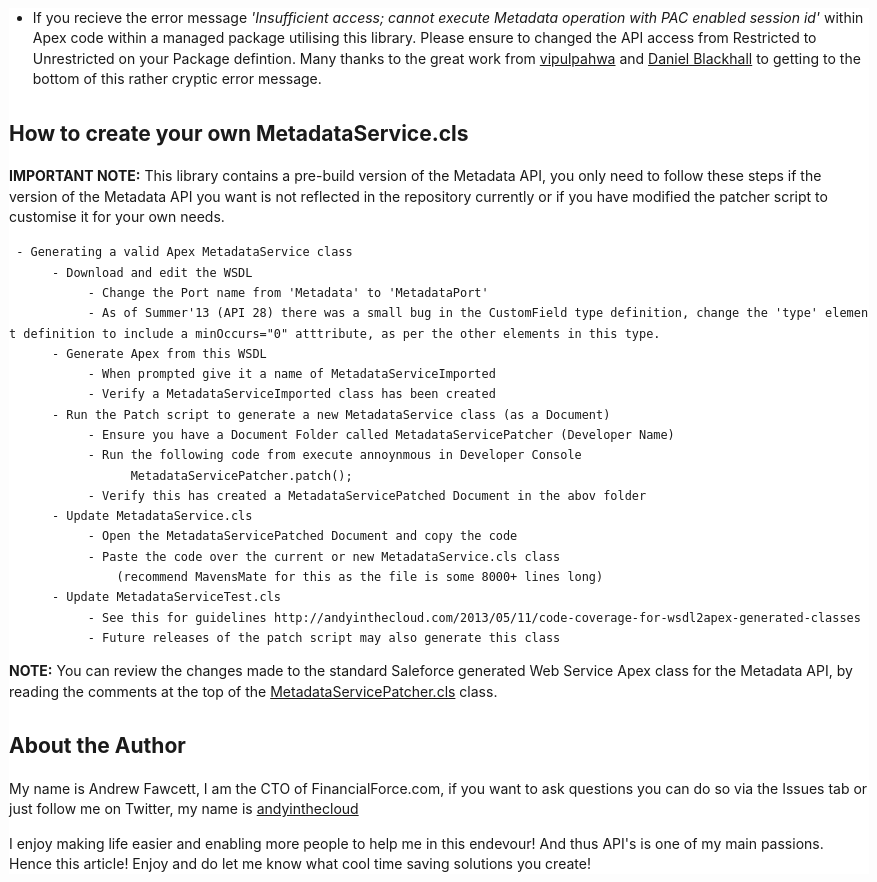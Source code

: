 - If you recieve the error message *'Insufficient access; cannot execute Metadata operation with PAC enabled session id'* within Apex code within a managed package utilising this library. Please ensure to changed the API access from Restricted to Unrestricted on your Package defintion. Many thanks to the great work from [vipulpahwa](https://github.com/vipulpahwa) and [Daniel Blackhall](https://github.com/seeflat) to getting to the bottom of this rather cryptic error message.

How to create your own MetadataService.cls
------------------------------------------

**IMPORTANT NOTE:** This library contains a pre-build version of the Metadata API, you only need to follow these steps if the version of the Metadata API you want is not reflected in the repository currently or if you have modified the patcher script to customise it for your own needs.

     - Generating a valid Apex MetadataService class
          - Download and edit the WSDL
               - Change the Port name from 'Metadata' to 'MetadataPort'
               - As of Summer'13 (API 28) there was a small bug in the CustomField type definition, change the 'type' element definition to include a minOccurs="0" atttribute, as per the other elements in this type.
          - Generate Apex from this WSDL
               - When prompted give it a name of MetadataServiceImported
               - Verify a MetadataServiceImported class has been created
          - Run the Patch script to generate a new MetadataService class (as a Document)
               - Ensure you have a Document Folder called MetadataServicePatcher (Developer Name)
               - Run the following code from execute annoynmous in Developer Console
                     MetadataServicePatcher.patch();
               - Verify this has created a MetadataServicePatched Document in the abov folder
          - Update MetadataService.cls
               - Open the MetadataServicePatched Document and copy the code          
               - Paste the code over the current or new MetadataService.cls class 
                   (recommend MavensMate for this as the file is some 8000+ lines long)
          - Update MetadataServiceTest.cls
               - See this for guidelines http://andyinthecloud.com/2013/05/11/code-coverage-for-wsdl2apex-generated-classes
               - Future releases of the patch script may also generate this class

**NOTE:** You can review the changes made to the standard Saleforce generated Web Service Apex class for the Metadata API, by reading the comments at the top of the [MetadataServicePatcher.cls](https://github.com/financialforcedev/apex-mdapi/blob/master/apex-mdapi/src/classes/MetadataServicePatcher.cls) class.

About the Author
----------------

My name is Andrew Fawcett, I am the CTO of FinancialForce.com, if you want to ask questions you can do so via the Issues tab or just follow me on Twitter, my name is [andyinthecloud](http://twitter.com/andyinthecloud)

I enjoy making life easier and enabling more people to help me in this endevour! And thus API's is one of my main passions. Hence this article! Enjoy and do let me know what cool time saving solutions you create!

--

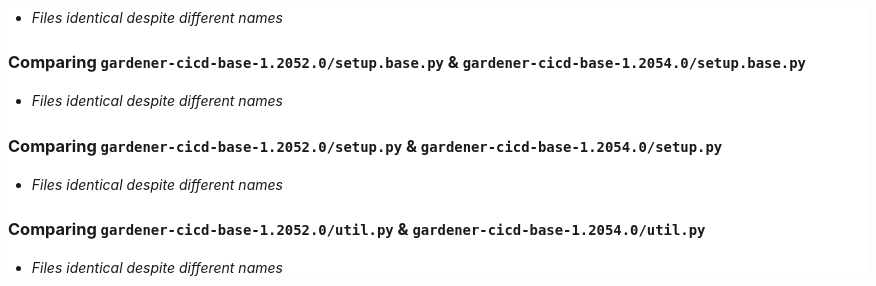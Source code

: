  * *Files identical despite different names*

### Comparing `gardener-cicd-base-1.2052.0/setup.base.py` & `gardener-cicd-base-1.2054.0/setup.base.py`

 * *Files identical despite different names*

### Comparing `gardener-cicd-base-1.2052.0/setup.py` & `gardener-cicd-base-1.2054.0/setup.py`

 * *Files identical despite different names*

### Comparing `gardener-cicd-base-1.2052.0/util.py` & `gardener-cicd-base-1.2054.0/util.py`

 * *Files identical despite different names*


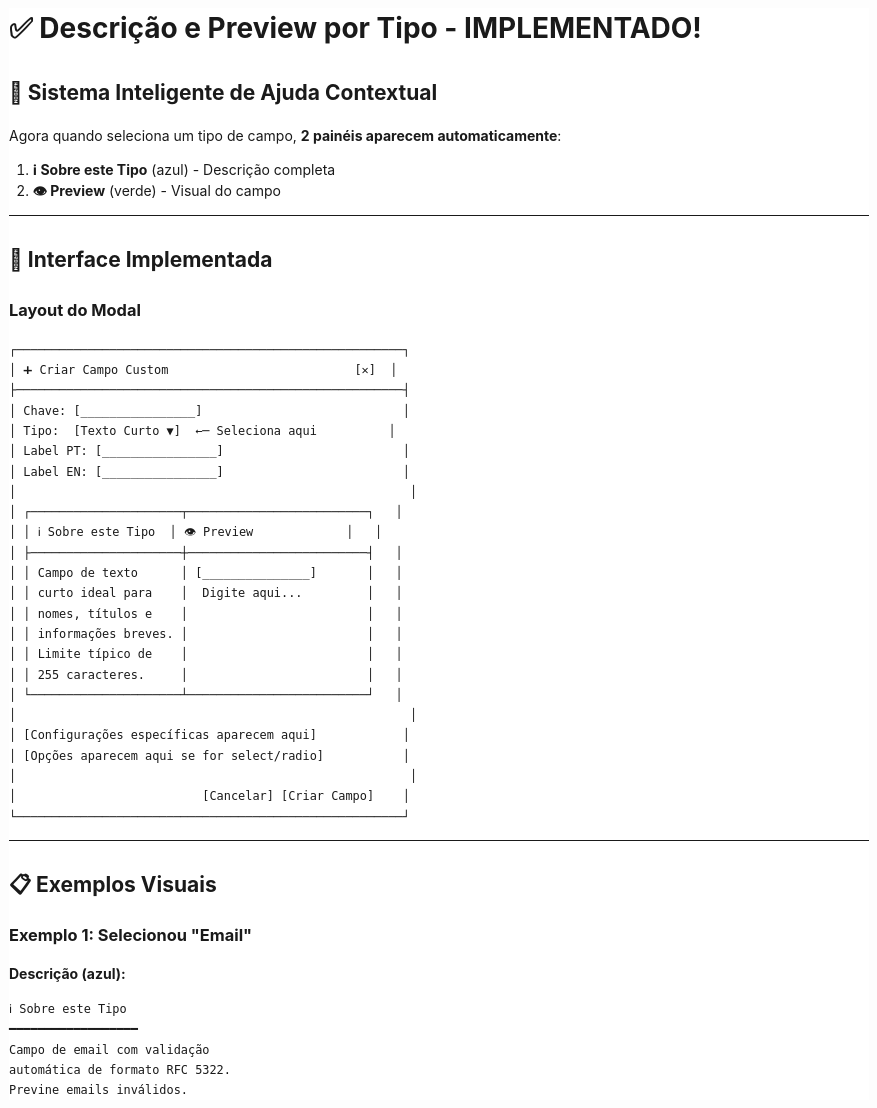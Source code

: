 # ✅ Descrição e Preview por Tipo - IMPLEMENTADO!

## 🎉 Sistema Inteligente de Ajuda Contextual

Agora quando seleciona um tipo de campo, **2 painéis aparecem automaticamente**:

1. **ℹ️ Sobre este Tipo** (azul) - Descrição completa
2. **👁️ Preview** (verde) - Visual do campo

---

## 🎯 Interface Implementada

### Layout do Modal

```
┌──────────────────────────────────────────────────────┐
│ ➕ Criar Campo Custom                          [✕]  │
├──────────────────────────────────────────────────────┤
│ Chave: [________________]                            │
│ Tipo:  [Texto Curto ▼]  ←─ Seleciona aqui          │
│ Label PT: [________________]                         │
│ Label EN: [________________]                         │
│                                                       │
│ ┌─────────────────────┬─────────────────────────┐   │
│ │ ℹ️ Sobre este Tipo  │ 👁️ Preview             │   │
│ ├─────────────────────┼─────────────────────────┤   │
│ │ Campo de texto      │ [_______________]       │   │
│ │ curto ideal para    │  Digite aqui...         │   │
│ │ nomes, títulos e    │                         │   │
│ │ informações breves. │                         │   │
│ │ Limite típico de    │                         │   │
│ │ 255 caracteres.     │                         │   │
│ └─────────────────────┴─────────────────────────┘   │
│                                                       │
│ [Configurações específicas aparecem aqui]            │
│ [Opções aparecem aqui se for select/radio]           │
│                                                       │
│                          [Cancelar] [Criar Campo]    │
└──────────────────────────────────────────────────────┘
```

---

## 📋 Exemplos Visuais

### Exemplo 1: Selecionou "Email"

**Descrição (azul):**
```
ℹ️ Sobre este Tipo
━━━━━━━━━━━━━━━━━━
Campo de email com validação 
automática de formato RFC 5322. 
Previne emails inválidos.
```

**EXERCISE DIRECTIONS:** Could you return exactly the lines above from the line with "- Update MetadataService.cls" to the line with "- Future releases", both included, and nothing else?

**ANSWER SECTION:**
          - Update MetadataService.cls
               - Open the MetadataServicePatched Document and copy the code          
               - Paste the code over the current or new MetadataService.cls class 
                   (recommend MavensMate for this as the file is some 8000+ lines long)
          - Update MetadataServiceTest.cls
               - See this for guidelines http://andyinthecloud.com/2013/05/11/code-coverage-for-wsdl2apex-generated-classes
               - Future releases of the patch script may also generate this class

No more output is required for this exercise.